▸ What the task asks
From the entries that follow, work out how many lines contain "image". Write the number only.

BEGIN Supplied material

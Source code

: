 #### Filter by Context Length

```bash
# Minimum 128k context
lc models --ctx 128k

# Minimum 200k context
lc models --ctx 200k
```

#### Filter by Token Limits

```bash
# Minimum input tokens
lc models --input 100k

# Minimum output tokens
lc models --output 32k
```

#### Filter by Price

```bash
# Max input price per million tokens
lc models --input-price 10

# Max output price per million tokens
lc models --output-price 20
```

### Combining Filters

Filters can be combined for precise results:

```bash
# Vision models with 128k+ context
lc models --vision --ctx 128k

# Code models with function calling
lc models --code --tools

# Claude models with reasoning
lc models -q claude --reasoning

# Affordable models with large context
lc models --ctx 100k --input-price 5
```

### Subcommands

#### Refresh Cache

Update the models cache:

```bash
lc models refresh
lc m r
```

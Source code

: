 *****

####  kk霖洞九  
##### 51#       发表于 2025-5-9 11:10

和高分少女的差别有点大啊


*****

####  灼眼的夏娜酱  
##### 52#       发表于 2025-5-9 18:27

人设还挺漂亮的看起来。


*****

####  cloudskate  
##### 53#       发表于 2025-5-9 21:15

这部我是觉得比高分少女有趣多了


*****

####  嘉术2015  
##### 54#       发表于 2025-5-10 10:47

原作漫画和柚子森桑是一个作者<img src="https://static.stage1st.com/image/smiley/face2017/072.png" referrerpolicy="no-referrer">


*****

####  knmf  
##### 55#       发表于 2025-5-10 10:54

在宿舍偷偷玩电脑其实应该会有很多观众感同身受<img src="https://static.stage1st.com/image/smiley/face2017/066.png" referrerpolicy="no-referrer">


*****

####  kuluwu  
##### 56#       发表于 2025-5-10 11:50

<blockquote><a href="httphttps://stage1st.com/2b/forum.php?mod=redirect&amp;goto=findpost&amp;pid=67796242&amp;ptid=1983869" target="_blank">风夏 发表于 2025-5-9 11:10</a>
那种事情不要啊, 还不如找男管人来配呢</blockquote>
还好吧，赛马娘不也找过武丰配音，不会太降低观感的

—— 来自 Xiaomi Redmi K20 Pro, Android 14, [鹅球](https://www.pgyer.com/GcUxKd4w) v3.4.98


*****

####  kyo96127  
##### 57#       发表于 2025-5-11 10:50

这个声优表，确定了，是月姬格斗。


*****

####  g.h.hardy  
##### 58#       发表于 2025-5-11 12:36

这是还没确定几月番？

END Supplied material

▸ Reply
2